→ PROBLEM: Every line of the data below that holds the string "attr" needs to be reported.

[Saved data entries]

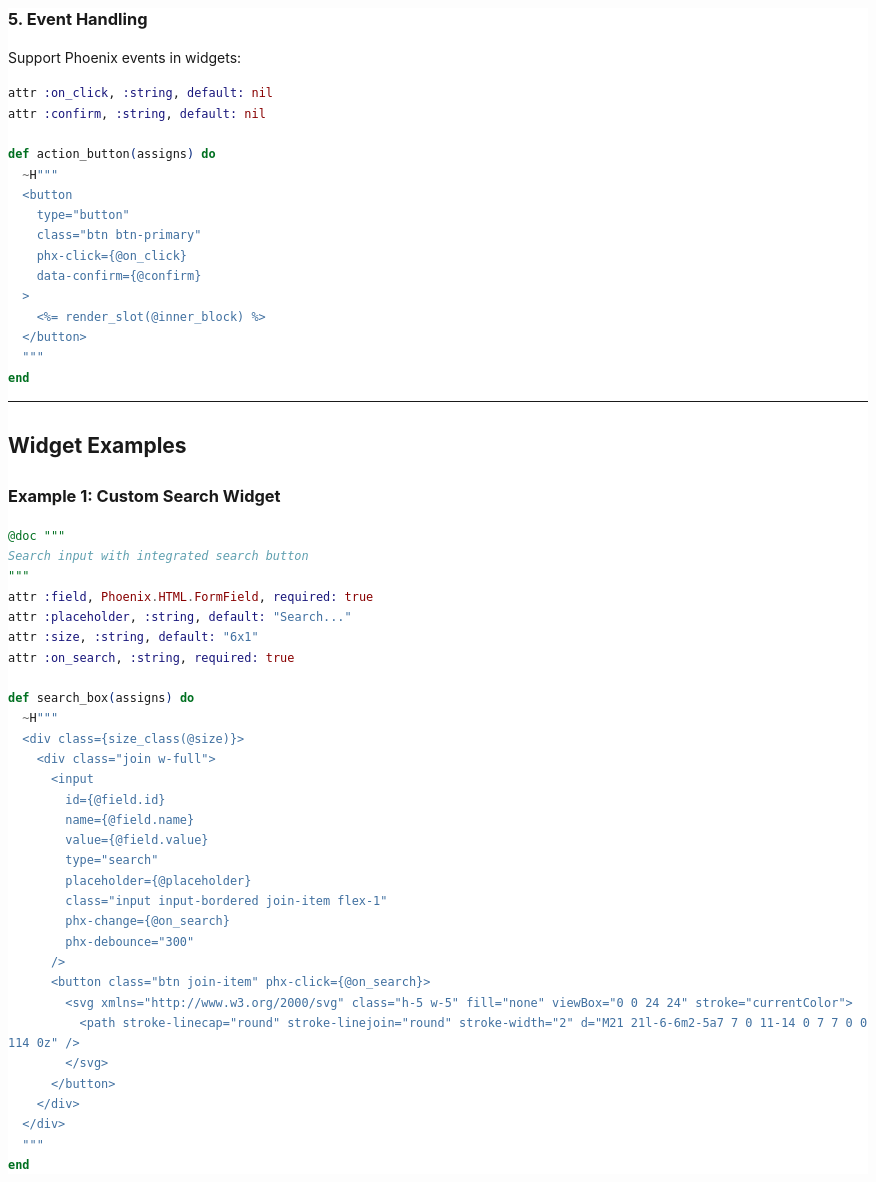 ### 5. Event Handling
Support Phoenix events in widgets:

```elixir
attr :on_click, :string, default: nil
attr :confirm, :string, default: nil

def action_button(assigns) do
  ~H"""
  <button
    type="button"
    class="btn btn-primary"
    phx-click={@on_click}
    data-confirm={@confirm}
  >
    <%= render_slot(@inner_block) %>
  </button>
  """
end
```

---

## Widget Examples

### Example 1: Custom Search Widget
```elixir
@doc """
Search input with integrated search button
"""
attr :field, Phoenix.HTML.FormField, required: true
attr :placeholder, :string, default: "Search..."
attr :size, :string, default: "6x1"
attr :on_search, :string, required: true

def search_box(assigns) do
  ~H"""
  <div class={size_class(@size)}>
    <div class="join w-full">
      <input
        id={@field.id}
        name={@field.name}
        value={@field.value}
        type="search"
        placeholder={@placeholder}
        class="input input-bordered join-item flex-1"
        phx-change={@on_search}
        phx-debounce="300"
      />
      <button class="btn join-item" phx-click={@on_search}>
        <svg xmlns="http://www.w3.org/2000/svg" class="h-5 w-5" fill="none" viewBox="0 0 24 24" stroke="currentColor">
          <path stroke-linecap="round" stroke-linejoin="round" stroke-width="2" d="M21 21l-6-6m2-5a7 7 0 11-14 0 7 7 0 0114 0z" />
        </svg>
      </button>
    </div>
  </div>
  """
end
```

==

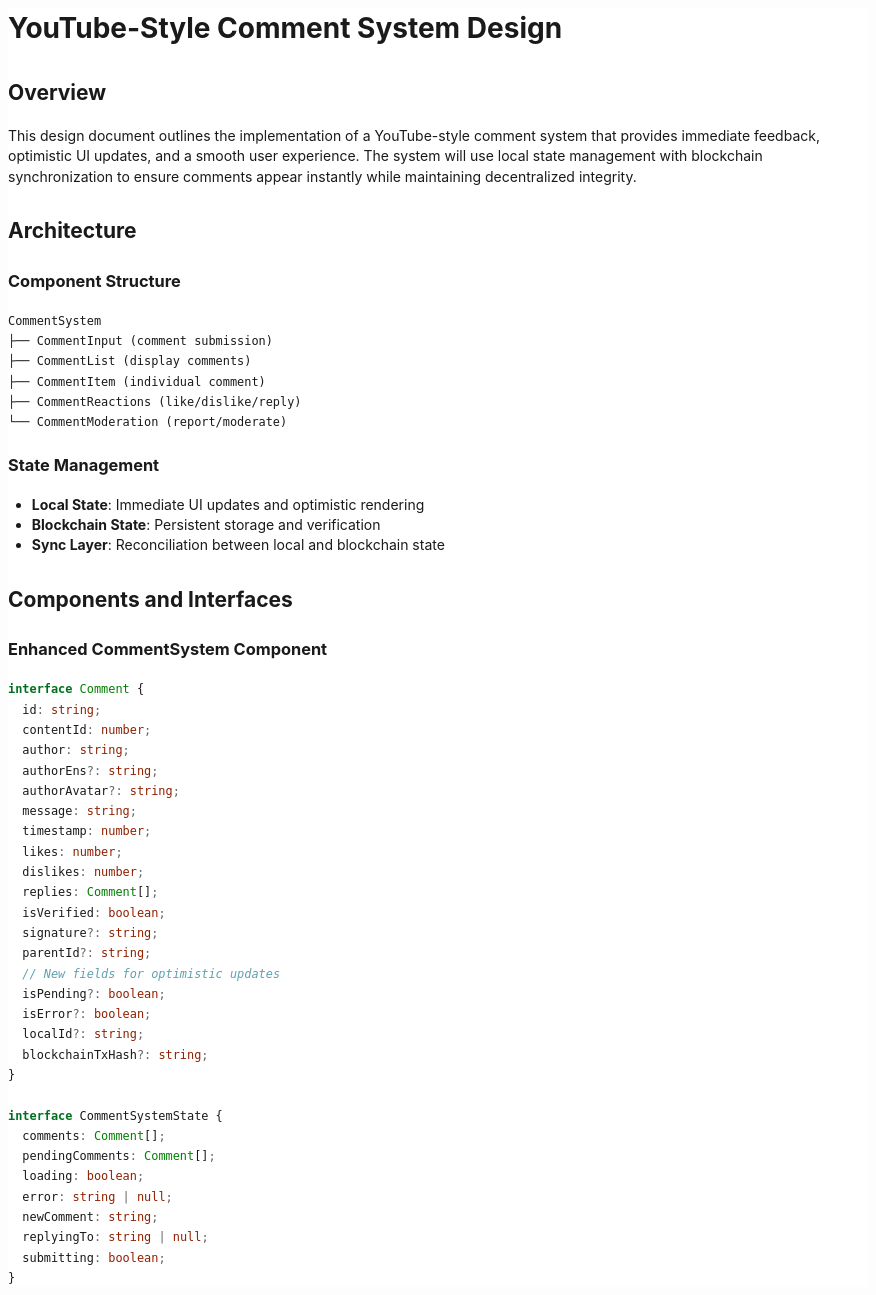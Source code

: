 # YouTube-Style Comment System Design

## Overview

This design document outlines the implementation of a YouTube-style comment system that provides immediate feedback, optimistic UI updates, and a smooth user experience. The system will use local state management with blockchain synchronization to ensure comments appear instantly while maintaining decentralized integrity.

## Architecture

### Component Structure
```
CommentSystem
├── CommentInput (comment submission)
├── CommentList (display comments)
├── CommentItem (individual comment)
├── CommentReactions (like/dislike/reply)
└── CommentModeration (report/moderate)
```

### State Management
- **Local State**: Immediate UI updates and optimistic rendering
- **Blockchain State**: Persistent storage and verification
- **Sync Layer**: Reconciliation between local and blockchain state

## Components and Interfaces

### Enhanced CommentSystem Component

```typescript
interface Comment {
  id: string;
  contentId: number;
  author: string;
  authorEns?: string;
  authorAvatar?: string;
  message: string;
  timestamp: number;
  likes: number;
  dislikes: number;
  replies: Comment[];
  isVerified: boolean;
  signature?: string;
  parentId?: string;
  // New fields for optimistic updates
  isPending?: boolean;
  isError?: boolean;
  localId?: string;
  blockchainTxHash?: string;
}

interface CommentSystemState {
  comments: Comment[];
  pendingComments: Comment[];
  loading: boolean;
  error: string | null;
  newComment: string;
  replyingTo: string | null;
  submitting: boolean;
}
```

→ ANSWER BOX:
attr :on_click, :string, default: nil
attr :confirm, :string, default: nil
attr :field, Phoenix.HTML.FormField, required: true
attr :placeholder, :string, default: "Search..."
attr :size, :string, default: "6x1"
attr :on_search, :string, required: true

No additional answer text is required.